During the RTD measurement process, the current source injects an electric current through the RTD to be measured and to the known bias resistor ($R_{\mathrm{BIAS}}$), that are series connected. The voltage drop across $R_{\mathrm{BIAS}}$ is the reference voltage for the ADC, while the voltage drop across the RTD is the voltage to be converted. Since these voltages are proportional to the same current, it is possible to calculate the resistance of the RTD ($R_{\mathrm{RTD}}$) from the digital code using the following formula:

$$R_{\mathrm{RTD}}=R_{\mathrm{BIAS}}·{\displaystyle \frac{n}{2^{23}·\mathrm{gain}}}$$

(5)

In this application, $R_{\mathrm{BIAS}}$ is a high precision 2.2 kΩ resistor ($R72$ in Figure A5) and the biasing current is 750 μA.
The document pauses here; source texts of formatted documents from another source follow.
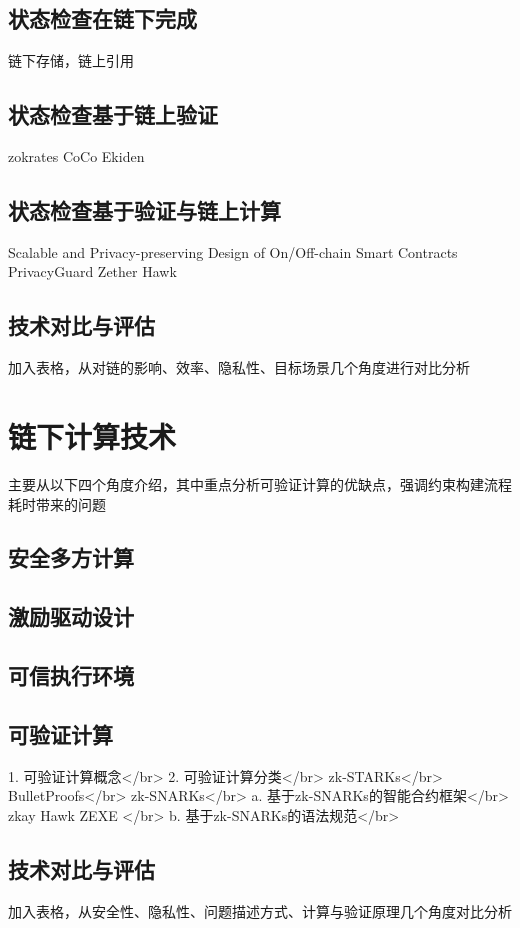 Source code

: \subsection{状态检查在链下完成}
链下存储，链上引用

\subsection{状态检查基于链上验证}

zokrates
CoCo
Ekiden

\subsection{状态检查基于验证与链上计算}

Scalable and Privacy-preserving Design of
On/Off-chain Smart Contracts
PrivacyGuard
Zether
Hawk

\subsection{技术对比与评估}

加入表格，从对链的影响、效率、隐私性、目标场景几个角度进行对比分析

\section{链下计算技术}
主要从以下四个角度介绍，其中重点分析可验证计算的优缺点，强调约束构建流程耗时带来的问题

\subsection{安全多方计算}

\subsection{激励驱动设计}

\subsection{可信执行环境}

\subsection{可验证计算}

1. 可验证计算概念</br>
2. 可验证计算分类</br>
zk-STARKs</br>
BulletProofs</br>
zk-SNARKs</br>
a. 基于zk-SNARKs的智能合约框架</br>
zkay Hawk ZEXE </br>
b. 基于zk-SNARKs的语法规范</br>

\subsection{技术对比与评估}

加入表格，从安全性、隐私性、问题描述方式、计算与验证原理几个角度对比分析

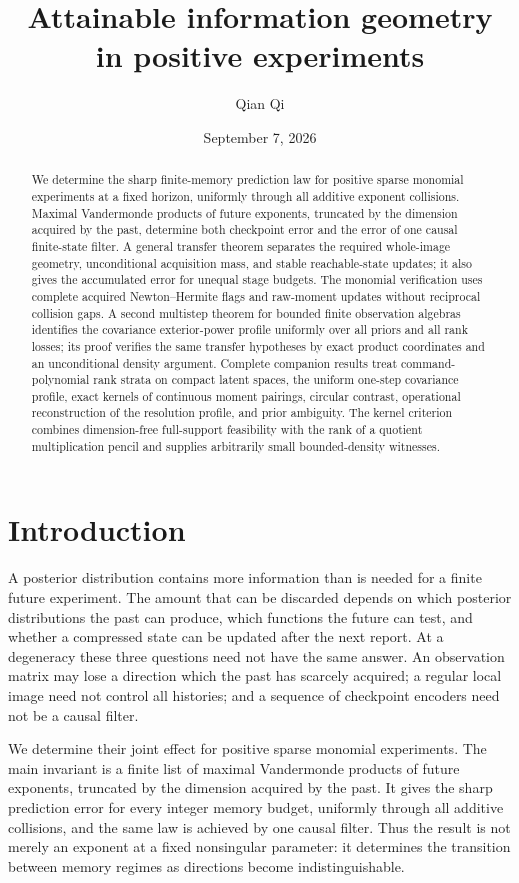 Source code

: \documentclass[11pt]{amsart}
\title[Attainable information geometry]{Attainable information geometry\\ in positive experiments}
\author{Qian Qi}
\date{September 7, 2026}
\theoremstyle{definition}\newtheorem{definition}[theorem]{Definition}
\theoremstyle{remark}\newtheorem{remark}[theorem]{Remark}
\begin{document}
\begin{abstract}
We determine the sharp finite-memory prediction law for positive sparse
monomial experiments at a fixed horizon, uniformly through all additive
exponent collisions. Maximal Vandermonde products of future exponents,
truncated by the dimension acquired by the past, determine both
checkpoint error and the error of one causal finite-state filter.
A general transfer theorem separates the required whole-image geometry,
unconditional acquisition mass, and stable reachable-state updates; it
also gives the accumulated error for unequal stage budgets. The monomial
verification uses complete acquired Newton--Hermite flags and raw-moment
updates without reciprocal collision gaps. A second multistep theorem
for bounded finite observation algebras identifies the covariance
exterior-power profile uniformly over all priors and all rank losses;
its proof verifies the same transfer hypotheses by exact product
coordinates and an unconditional density argument. Complete companion results
treat command-polynomial rank strata on compact latent spaces, the
uniform one-step covariance profile, exact kernels of continuous moment
pairings, circular contrast, operational reconstruction of the resolution
profile, and prior ambiguity. The kernel criterion combines dimension-free
full-support feasibility with the rank of a quotient multiplication
pencil and supplies arbitrarily small bounded-density witnesses.
\end{abstract}
\maketitle
\section{Introduction}
A posterior distribution contains more information than is needed for a
finite future experiment. The amount that can be discarded depends on
which posterior distributions the past can produce, which functions the
future can test, and whether a compressed state can be updated after the
next report. At a degeneracy these three questions need not have the
same answer. An observation matrix may lose a direction which the past
has scarcely acquired; a regular local image need not control all
histories; and a sequence of checkpoint encoders need not be a causal
filter.

We determine their joint effect for positive sparse monomial experiments.
The main invariant is a finite list of maximal Vandermonde products of
future exponents, truncated by the dimension acquired by the past. It
gives the sharp prediction error for every integer memory budget,
uniformly through all additive collisions, and the same law is achieved
by one causal filter. Thus the result is not merely an exponent at a
fixed nonsingular parameter: it determines the transition between
memory regimes as directions become indistinguishable.
\end{document}
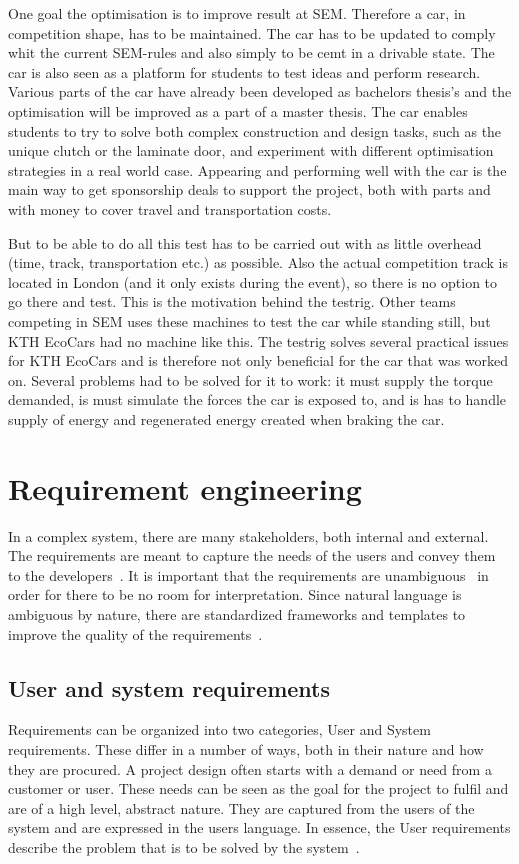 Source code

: One goal the optimisation is to improve result at SEM\@. Therefore a car, in competition shape, has to be maintained. The car has to be updated to comply whit the current SEM-rules and also simply to be cemt in a drivable state. The car is also seen as a platform for students to test ideas and perform research. Various parts of the car have already been developed as bachelors thesis's and the optimisation will be improved as a part of a master thesis. The car enables students to try to solve both complex construction and design tasks, such as the unique clutch or the laminate door, and experiment with different optimisation strategies in a real world case. Appearing and performing well with the car is the main way to get sponsorship deals to support the project, both with parts and with money to cover travel and transportation costs.

But to be able to do all this test has to be carried out with as little overhead (time, track, transportation etc.) as possible. Also the actual competition track is located in London (and it only exists during the event), so there is no option to go there and test. This is the motivation behind the testrig. Other teams competing in SEM uses these machines to test the car while standing still, but KTH EcoCars had no machine like this. The testrig solves several practical issues for KTH EcoCars and is therefore not only beneficial for the car that was worked on. Several problems had to be solved for it to work: it must supply the torque demanded, is must simulate the forces the car is exposed to, and is has to handle supply of energy and regenerated energy created when braking the car.

\section{Requirement engineering}
In a complex system, there are many stakeholders, both internal and external.
The requirements are meant to capture the needs of the users and convey them to
the developers~\cite{ibm_req}. It is important that the requirements are
unambiguous~\cite{ibm_req, rupp2014} in order for there to be no room for
interpretation. Since natural language is ambiguous by nature, there are
standardized frameworks and templates to improve the quality of the
requirements~\cite{rupp2014}. 

\subsection{User and system requirements}\label{sec:req_usr_sys}
Requirements can be organized into two categories, User and System requirements.
These differ in a number of ways, both in their nature and how they are
procured. A project design often starts with a demand or need from a customer or user.
These needs can be seen as the goal for the project to fulfil and are of a high
level, abstract nature. They are captured from the users of the system
and are expressed in the users language. In essence, the User requirements
describe the problem that is to be solved by the system~\cite{ibm_req}. 


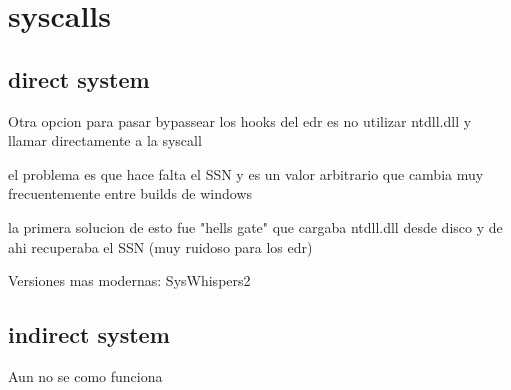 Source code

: \chapter{syscalls}

\section{direct system}

Otra opcion para pasar bypassear los hooks del edr es no utilizar ntdll.dll y 
llamar directamente a la syscall

el problema es que hace falta el SSN y es un valor arbitrario que cambia muy 
frecuentemente entre builds de windows

la primera solucion de esto fue "hells gate" que cargaba ntdll.dll desde disco
y de ahi recuperaba el SSN (muy ruidoso para los edr)

Versiones mas modernas: SysWhispers2

\section{indirect system}

Aun no se como funciona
An analog RC low-pass filter, to minimize the effect of noise and electromagnetic interference on the temperature measurement accuracy, completes the circuitry of each channel. This filter consists of a pair of matched series resistors, a differential capacitor, and two common-mode capacitors. The differential mode corner frequency, which is the frequency at which the filter begins to attenuate the differential signal, is calculated as follows:

$$f_{-3\mathrm{dB}}={\displaystyle \frac{1}{2\pi C_{DIFF,eq}(R_{RTD}+R_{F1}+R_{F2})}}=240.84\mathrm{Hz}\mathrm{for}\mathrm{a}\mathrm{PT}100\mathrm{RTD}\mathrm{at}0 °\mathrm{C}$$

(6)

In this equation, $C_{DIFF,eq}$ is the equivalent differential mode capacitance, and $R_{F1}$ and $R_{F2}$ are the filter resistors. The equivalent differential mode capacitance is differential mode capacitance $C_{DIFF}$, with additional differential mode capacitance provided by the common-mode filter capacitors, $C_{CM1}$ and $C_{CM2}$:

$$C_{DIFF,eq}=C_{DIFF}+{\displaystyle \frac{C_{CM1}·C_{CM2}}{C_{CM1}+C_{CM2}}}$$

(7)

Similarly, the common-mode corner frequency, which is the frequency at which the filter begins to attenuate the common-mode signal, is given by the following:

$$f_{-3\mathrm{dB}}={\displaystyle \frac{1}{2\pi C_{CM1}(R_{RTD}+R_{F1}+R_{BIAS})}}=3.65\mathrm{kHz}\mathrm{for}\mathrm{a}\mathrm{PT}100\mathrm{RTD}\mathrm{at}0 °\mathrm{C}$$

(8)

Regarding the circuit diagram of the channel TEMP-4 in Figure A5, the pair of filter resistors $R_{F1}$ and $R_{F2}$ are $R74$ and $R75$, the differential capacitance $C_{DIFF}$ is $C65$ and the common mode capacitances $C_{CM1}$ and $C_{CM2}$ are $C69$ and $C70$. These corner frequencies ensure the desired signal is preserved while high-frequency noise is attenuated, enhancing the temperature measurements accuracy and reliability.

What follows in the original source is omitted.